MVP Race Coming Down To The Wire

• The ferocious-finish factor: Since the All-Star break, Howard would be your basic Octuple Crown winner. He leads his league in batting, homers, RBI, walks, intentional walks, slugging, on-base percentage and total bases. And we haven't even mentioned his outrageous second-half OPS (on-base plus slugging) of 1.347. According to the Elias Sports Bureau, that would be the highest second-half OPS in the entire division-play era (1969-2006) by any player not named Barry Bonds. Bonds topped 1.400 in 2001, '02 and '04. But no other player in that era has even reached 1.300. The closest was 1.267, by the ever-lovable Albert Belle in 1998.

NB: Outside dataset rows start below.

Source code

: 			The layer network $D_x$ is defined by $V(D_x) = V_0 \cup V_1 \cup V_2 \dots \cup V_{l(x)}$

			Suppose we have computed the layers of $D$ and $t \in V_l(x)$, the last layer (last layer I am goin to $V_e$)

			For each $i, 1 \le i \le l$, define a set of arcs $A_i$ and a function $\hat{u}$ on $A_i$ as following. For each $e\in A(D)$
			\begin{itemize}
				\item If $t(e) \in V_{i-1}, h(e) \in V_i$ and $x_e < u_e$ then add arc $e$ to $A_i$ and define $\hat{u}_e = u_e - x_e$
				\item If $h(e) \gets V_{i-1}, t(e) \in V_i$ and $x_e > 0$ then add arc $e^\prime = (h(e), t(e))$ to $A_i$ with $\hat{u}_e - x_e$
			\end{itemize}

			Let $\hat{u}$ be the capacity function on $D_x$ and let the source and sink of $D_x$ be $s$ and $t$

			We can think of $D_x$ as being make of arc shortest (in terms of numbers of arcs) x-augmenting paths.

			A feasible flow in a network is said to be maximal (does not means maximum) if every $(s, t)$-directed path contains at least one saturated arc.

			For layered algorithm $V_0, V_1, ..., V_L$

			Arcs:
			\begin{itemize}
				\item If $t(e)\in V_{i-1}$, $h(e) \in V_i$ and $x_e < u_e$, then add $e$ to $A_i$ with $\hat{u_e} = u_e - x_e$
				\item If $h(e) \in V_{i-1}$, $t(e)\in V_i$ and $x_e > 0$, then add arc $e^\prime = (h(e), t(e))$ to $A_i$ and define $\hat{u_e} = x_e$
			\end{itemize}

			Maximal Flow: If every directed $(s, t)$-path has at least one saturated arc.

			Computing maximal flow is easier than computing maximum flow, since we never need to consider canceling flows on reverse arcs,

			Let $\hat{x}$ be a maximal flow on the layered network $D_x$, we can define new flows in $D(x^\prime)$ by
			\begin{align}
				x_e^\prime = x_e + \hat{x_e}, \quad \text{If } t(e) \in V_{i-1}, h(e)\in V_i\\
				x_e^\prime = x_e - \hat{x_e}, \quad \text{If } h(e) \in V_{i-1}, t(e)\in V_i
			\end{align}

• The four-fingers factor: As Howard's legend grows, the guys who manage against him have told us precisely how valuable they think he is -- by intentionally walking him in unimaginable situations. Among them: (1) Leading off the ninth inning of a tie game (against Houston); (2) with no outs and runners on first and second in the 14th inning of a tie game (against Cincinnati), to load the bases with nobody out; and (3) with first base occupied in the ninth inning of a one-run game (against Florida), to move the tying run into scoring position and put the winning run on base. Howard has now been intentionally walked eight times in his last 16 games. But while that might hurt his home run numbers, it might actually help his MVP credentials. "To me," said one scout, "that's saying he's more valuable, based on how the people in the other dugout act when he comes up."

At first glance, those credentials would seem to be enough, assuming the Phillies can stay in the wild-card race into the final few days. But hold on. Consider …

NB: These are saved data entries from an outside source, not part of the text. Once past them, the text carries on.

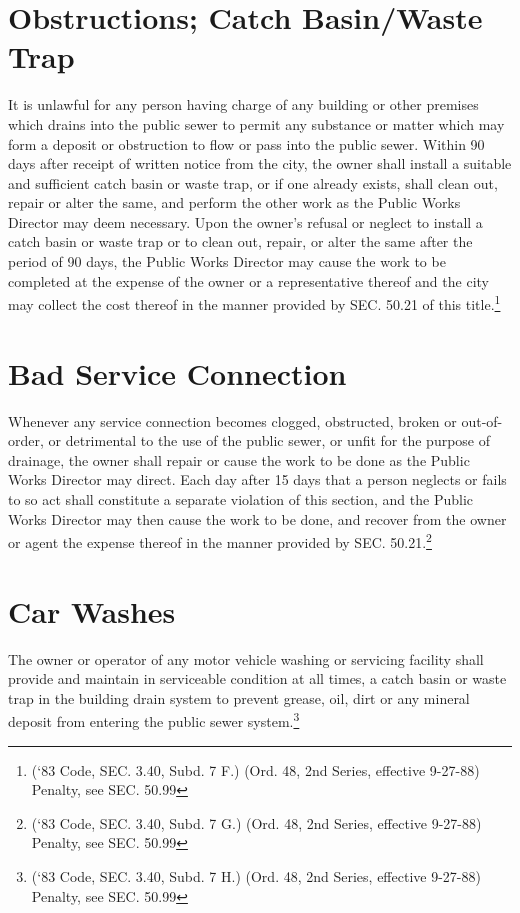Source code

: \section{Obstructions; Catch Basin/Waste Trap}
It is unlawful for any person having charge of any building or other premises which drains into the public sewer to permit any substance or matter which may form a deposit or obstruction to flow or pass into the public sewer.  Within 90 days after receipt of written notice from the city, the owner shall install a suitable and sufficient catch basin or waste trap, or if one already exists, shall clean out, repair or alter the same, and perform the other work as the Public Works Director may deem necessary.  Upon the owner’s refusal or neglect to install a catch basin or waste trap or to clean out, repair, or alter the same after the period of 90 days, the Public Works Director may cause the work to be completed at the expense of the owner or a representative thereof and the city may collect the cost thereof in the manner provided by SEC. 50.21 of this title.\footnote{(‘83 Code, SEC. 3.40, Subd. 7 F.) (Ord. 48, 2nd Series, effective 9-27-88) Penalty, see SEC. 50.99}

\section{Bad Service Connection}
Whenever any service connection becomes clogged, obstructed, broken or out-of-order, or detrimental to the use of the public sewer, or unfit for the purpose of drainage, the owner shall repair or cause the work to be done as the Public Works Director may direct.  Each day after 15 days that a person neglects or fails to so act shall constitute a separate violation of this section, and the Public Works Director may then cause the work to be done, and recover from the owner or agent the expense thereof in the manner provided by SEC. 50.21.\footnote{(‘83 Code, SEC. 3.40, Subd. 7 G.) (Ord. 48, 2nd Series, effective 9-27-88) Penalty, see SEC. 50.99}

\section{Car Washes}
The owner or operator of any motor vehicle washing or servicing facility shall provide and maintain in serviceable condition at all times, a catch basin or waste trap in the building drain system to prevent grease, oil, dirt or any mineral deposit from entering the public sewer system.\footnote{(‘83 Code, SEC. 3.40, Subd. 7 H.) (Ord. 48, 2nd Series, effective 9-27-88) Penalty, see SEC. 50.99}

The case for Albert Pujols

• The I'm-in-he's-out factor: If the season ended right now, Pujols' team would be allowed to keep playing in October. Howard's team wouldn't. History tells us that matters more than ever in the wild-card era. Of the last 16 MVPs, 12 came from teams that made the playoffs. • The oblique factor: Is there any rational human who thinks the Cardinals would be in first place right now without Albert Pujols? They were 34-24 (a .630 winning percentage) -- the best record in the National League -- the day Pujols strained his right oblique muscle in June. They haven't been the same since (43-43). And while nobody says much about it, Pujols hasn't been anywhere near as healthy himself. Not that that has stopped him from hitting .333, with 20 homers (more than Jones or Jim Thome) and 55 RBI (more than Chase Utley or Paul Konerko) since he came back.

• The productivity factor: Pujols won an MVP award last year, but unless you've been watching "Dancing with the Stars" reruns all summer, you know he has been even more valuable to the Cardinals this year. Last season, Pujols was responsible for 16.5 percent of all the Cardinals' runs produced (in a season when they were third in the league in runs scored). This year, if you subtract his DL time, he has accounted for 17.2 percent of their runs produced (in a season in which they're just seventh in the league in runs scored).

• The RISP factor: Which player has gotten the bigger hits, Pujols or Howard? It isn't as clear-cut as Howard's RBI totals might make you think. Average with runners in scoring position: Pujols .389, Howard .248. Two outs, men in scoring position: Pujols .421, Howard .230. Two outs, runners anywhere on base: Pujols .359, Howard .227.